DOS : API_RESULT_LIMIT does not work for swift objects

Bug #1724598 reported by Yves-Gwenael Bourhis
28
This bug affects 3 people
Affects Status Importance Assigned to Milestone
OpenStack Dashboard (Horizon)
In Progress
Undecided
Unassigned
OpenStack Security Advisory
Won't Fix
Undecided
Unassigned

Bug Description

A user can make the horizon apache process crash.

Indeed, API_RESULT_LIMIT does not work when `full_listing=False` is passed as argument to swiftclient.client.Connection.get_account or to swiftclient.client.Connection.get_container

Therefore When a customer has a very large amount of objects, the full production server crashes and stops responding.

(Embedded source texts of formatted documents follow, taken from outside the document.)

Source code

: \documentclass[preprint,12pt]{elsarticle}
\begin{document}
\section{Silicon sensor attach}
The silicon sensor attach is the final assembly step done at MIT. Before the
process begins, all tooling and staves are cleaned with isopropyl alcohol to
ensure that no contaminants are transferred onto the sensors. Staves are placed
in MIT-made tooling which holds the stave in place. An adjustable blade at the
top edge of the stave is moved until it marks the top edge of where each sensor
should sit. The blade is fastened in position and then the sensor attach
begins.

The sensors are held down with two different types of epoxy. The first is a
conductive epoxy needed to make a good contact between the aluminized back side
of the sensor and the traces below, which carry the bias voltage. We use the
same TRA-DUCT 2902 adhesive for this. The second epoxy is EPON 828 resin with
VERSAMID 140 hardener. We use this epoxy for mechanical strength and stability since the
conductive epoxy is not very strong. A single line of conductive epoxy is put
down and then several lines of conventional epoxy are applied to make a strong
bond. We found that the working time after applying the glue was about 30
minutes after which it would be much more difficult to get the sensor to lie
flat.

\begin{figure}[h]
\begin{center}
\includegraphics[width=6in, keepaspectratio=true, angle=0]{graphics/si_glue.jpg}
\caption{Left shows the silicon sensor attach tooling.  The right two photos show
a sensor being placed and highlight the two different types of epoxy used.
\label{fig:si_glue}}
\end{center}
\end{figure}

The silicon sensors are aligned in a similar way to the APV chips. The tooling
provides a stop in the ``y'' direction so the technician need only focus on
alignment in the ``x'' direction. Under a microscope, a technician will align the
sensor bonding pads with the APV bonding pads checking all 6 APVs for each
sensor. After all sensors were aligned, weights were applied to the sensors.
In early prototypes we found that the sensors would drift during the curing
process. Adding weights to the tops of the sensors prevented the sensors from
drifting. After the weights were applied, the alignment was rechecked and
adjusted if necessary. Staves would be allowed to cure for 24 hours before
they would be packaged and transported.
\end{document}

To reproduce : slowly upload a million small objects on one container, then view this container : The server crashes.

Tags: security
Revision history for this message
Yves-Gwenael Bourhis (yves-gwenael-bourhis) wrote :
Revision history for this message
Rob Cresswell (robcresswell-deactivatedaccount) wrote :

Is it intended that the result limit doesn't work when full_listing is passed? It's not entirely clear to me why there are 2 different parameters controlling API result quantity. Its seems like a valid bug, however.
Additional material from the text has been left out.